O segmento de alimentação fora do domicílio cresceu no período e é ainda mais importante, entre as faixas de renda mais elevadas. Enquanto que as famílias com até R$830 de renda realizaram apenas 17% da sua aquisição alimentar fora do domicílio, este percentual foi de 46% entre as famílias com mais de R$6.225 de renda.
Considerações finais
O presente estudo buscou caracterizar o consumo de carne suína no Brasil a partir das estatísticas oficiais e setoriais disponíveis. Tanto o conceito de disponibilidade interna, quanto que as pesquisas que estimam a aquisição domiciliar são úteis e apresentam pontos positivos e negativos.
No âmbito da campanha de promoção da carne suína, entende-se que utilizar apenas a DI não seja suficiente, porque esta medida não apresenta o detalhamento necessário para focar as ações de marketing e monitorar a sua eficácia. De toda forma, a meta apresentada de elevar a DI em 2 kg/hab./ano não deve ser descartada porque representa um elemento aglutinador de esforços em torno de um objetivo comum (elevar o consumo de carne suína), uma espécie de bandeira dos produtores.

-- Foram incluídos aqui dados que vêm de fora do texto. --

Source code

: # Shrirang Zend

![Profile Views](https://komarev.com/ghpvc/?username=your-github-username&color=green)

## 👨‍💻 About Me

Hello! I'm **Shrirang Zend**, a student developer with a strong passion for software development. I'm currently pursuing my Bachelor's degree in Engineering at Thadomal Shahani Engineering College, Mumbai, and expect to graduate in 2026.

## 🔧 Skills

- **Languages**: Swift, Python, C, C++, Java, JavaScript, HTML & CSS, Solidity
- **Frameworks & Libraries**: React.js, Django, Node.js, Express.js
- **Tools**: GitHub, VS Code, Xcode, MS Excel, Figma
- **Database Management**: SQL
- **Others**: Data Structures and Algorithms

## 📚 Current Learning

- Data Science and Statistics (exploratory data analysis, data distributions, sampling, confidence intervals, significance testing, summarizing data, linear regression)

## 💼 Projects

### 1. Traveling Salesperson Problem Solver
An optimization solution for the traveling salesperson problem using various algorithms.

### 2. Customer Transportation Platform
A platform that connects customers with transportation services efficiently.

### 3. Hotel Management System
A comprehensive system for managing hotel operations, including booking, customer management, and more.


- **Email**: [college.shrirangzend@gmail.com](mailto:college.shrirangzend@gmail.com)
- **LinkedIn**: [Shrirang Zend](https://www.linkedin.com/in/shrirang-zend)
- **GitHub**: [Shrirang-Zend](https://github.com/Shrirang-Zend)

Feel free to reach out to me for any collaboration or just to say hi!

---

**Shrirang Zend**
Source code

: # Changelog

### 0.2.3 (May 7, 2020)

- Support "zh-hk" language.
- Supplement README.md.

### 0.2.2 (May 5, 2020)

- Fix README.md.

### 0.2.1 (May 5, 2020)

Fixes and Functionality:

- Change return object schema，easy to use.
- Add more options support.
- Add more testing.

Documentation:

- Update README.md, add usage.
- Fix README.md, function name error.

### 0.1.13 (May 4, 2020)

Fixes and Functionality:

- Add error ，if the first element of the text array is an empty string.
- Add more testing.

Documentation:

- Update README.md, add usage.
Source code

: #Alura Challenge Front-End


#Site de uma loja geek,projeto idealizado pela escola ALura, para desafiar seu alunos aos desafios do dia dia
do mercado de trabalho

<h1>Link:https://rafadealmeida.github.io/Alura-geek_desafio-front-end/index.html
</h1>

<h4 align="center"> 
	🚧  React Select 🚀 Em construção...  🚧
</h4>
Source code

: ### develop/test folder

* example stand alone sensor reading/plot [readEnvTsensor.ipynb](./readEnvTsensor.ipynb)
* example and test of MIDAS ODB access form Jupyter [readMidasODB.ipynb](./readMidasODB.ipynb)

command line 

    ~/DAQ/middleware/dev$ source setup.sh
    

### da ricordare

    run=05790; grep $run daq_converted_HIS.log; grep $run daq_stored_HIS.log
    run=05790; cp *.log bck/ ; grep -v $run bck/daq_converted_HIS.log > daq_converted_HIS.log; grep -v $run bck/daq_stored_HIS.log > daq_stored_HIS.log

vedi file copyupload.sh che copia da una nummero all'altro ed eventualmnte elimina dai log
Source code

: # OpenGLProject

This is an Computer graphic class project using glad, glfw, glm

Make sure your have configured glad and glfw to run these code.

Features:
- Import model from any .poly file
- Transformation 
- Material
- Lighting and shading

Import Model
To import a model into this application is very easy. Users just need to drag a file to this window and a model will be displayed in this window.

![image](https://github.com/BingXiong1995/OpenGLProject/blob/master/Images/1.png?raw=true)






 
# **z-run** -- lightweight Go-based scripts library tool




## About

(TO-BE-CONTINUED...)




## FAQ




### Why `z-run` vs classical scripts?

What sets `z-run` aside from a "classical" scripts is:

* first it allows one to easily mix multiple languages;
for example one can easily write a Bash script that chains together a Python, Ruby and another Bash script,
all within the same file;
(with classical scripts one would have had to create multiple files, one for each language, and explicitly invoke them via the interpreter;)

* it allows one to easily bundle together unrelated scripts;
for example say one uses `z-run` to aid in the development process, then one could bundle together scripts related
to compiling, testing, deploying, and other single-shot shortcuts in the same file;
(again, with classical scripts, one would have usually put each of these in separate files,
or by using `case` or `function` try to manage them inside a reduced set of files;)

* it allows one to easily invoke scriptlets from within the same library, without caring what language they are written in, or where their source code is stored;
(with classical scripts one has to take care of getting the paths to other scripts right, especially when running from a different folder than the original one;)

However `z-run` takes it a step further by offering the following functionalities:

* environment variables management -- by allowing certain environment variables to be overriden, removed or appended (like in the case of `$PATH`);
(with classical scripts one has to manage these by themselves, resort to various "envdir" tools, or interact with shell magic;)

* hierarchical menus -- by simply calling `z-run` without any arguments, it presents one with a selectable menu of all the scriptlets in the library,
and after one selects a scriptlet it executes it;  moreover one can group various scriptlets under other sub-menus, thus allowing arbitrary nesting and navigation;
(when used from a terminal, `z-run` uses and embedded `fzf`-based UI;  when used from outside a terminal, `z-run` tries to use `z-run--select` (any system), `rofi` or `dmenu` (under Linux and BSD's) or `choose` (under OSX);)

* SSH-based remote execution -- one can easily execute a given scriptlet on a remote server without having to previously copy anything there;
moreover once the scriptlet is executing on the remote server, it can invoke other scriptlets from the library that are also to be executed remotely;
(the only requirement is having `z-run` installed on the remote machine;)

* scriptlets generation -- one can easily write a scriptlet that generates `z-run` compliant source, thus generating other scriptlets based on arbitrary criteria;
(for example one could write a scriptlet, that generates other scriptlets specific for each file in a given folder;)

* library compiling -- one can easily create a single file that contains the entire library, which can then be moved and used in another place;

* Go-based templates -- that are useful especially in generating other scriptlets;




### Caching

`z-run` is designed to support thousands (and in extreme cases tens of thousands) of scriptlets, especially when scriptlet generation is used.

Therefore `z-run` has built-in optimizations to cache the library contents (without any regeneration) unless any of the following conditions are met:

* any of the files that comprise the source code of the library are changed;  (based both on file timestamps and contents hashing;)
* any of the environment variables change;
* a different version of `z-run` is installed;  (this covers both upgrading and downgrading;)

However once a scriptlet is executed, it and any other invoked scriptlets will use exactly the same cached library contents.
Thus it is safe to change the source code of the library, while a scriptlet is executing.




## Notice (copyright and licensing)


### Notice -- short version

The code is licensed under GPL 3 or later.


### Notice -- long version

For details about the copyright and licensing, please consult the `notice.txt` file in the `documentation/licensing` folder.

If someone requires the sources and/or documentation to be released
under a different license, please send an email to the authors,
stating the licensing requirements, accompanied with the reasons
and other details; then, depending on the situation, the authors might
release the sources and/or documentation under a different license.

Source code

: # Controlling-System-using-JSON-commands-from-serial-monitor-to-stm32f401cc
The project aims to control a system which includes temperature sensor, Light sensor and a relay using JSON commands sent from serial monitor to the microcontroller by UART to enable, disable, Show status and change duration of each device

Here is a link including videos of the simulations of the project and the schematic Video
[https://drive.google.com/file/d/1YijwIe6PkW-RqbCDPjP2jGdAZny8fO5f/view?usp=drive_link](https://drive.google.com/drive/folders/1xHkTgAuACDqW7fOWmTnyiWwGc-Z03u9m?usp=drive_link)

A partir dos elementos colocados neste artigo, entende-se que dimensionar e acompanhar a evolução do mercado consumidor deva seguir os seguintes pontos:
Utilizar a POF de 2008 como cenário base;
Como a POF é realizada em intervalos de tempo muito espaçados e o tamanho da amostra torna a pesquisa custosa, deve-se consultar o IBGE da possibilidade de realizar uma parceria a fim de definir uma sub amostra que permita o acompanhamento anual do consumo de carne suína;
Realizar uma pesquisa junto às associações e instituições representativas de bares, restaurantes e lanchonetes;
Realizar uma pesquisa para caracterizar e acompanhar a aquisição per capita de carne suína na chamada cozinha industrial e institucional (creches, escolas, restaurantes universitários e presídios).